As Canadian teams currently make up 7/30 or 23.3% of clubs, one would expect 6 Cups in 27-years instead of 0.
One could point to a weak Canadian dollar (for most of that time), higher Canadian income tax rates or the fact that top free agents appear to want to avoid the media circus of Toronto, the french’ness of Montreal, the horribleness of Winnipeg’s and Edmonton’s weather, the left coast’ness of Vancouver or the parochial nature of lackluster Ottawa. Which leaves Calgary, a dynamic city (before the recent oil crash) with its Chinook winds and great nearby skiing. Still the Flames haven’t won much either. No, I believe something else, something more subtle must be afoot.

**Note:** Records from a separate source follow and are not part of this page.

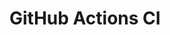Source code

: # GitHub Actions CI















































































































































































































































































































































































































































































































































































































































































































































































































































































































































































































































































































































































































































































































































































































































































































































































































































































































































































































































































































































































































































































































































































































































































































































































































































































































































































































































































































































































































































































































































































































































































































































































































































































































































































































































































































































































































































































































































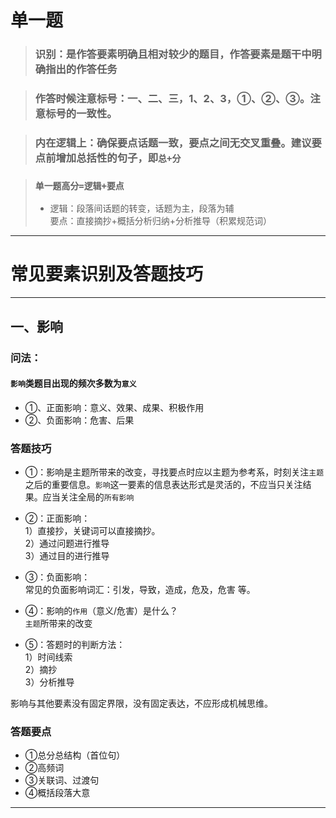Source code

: # 单一题
>### 识别：是作答要素明确且相对较少的题目，作答要素是题干中明确指出的作答任务

>### 作答时候注意标号：一、二、三，1、2、3，①、②、③。注意标号的一致性。

>### 内在逻辑上：确保要点话题一致，要点之间无交叉重叠。建议要点前增加总括性的句子，即`总+分`

>### **`单一题高分=逻辑+要点`**
>* 逻辑：段落间话题的转变，话题为主，段落为辅  
要点：直接摘抄+概括分析归纳+分析推导（积累规范词）
---  

# 常见要素识别及答题技巧
---
## 一、影响
### **问法**：
#### `影响`类题目出现的频次多数为`意义`
* ①、正面影响：意义、效果、成果、积极作用
* ②、负面影响：危害、后果

### **答题技巧**

* ①：影响是主题所带来的改变，寻找要点时应以主题为参考系，时刻关注`主题`之后的重要信息。`影响`这一要素的信息表达形式是灵活的，不应当只关注结果。应当关注全局的`所有影响`

* ②：正面影响：  
  1）直接抄，关键词可以直接摘抄。  
  2）通过问题进行推导  
  3）通过目的进行推导

* ③：负面影响：  
  常见的负面影响词汇：引发，导致，造成，危及，危害 等。  

* ④：影响的`作用`（意义/危害）是什么？  
  `主题`所带来的改变

* ⑤：答题时的判断方法：  
  1）时间线索  
  2）摘抄  
  3）分析推导  

影响与其他要素没有固定界限，没有固定表达，不应形成机械思维。  
### **答题要点**
* ①总分总结构（首位句）  
* ②高频词
* ③关联词、过渡句  
* ④概括段落大意  

---
##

It’s my view as I said above that sports clubs take on the characteristics of their owners—analytical, racist, incompetent, heartless, gutless, emotional, competitive, intense, crazy, greedy, lazy, bottom-line oriented, tough, wild-spending, unemotional, miserly, ruthless, patriarchal, thorough, misogynist, pitiless, homophobic, calculating, hardworking, stats-driven, diligent, blue collar, you name it. Owners tend to surround themselves with like-minded people and from there, whatever dominant characteristic is apparent in the owner, radiates into every cranny of an organization including its coaches, trainers, managers, scouts, employees and, yes, players.
Americans tend to be tough, driven, competitive, thorough, ruthless, pitiless businessmen immersed in a winner-take-all society, and their clubs reflect that. Winning attracts winners. Yanks like to win. Can’t blame them.
My fervent hope is that the Sens will win a Cup before my last trip around the sun on this planet, and, frankly, my time is running out, so I’m hoping they’ll hurry up.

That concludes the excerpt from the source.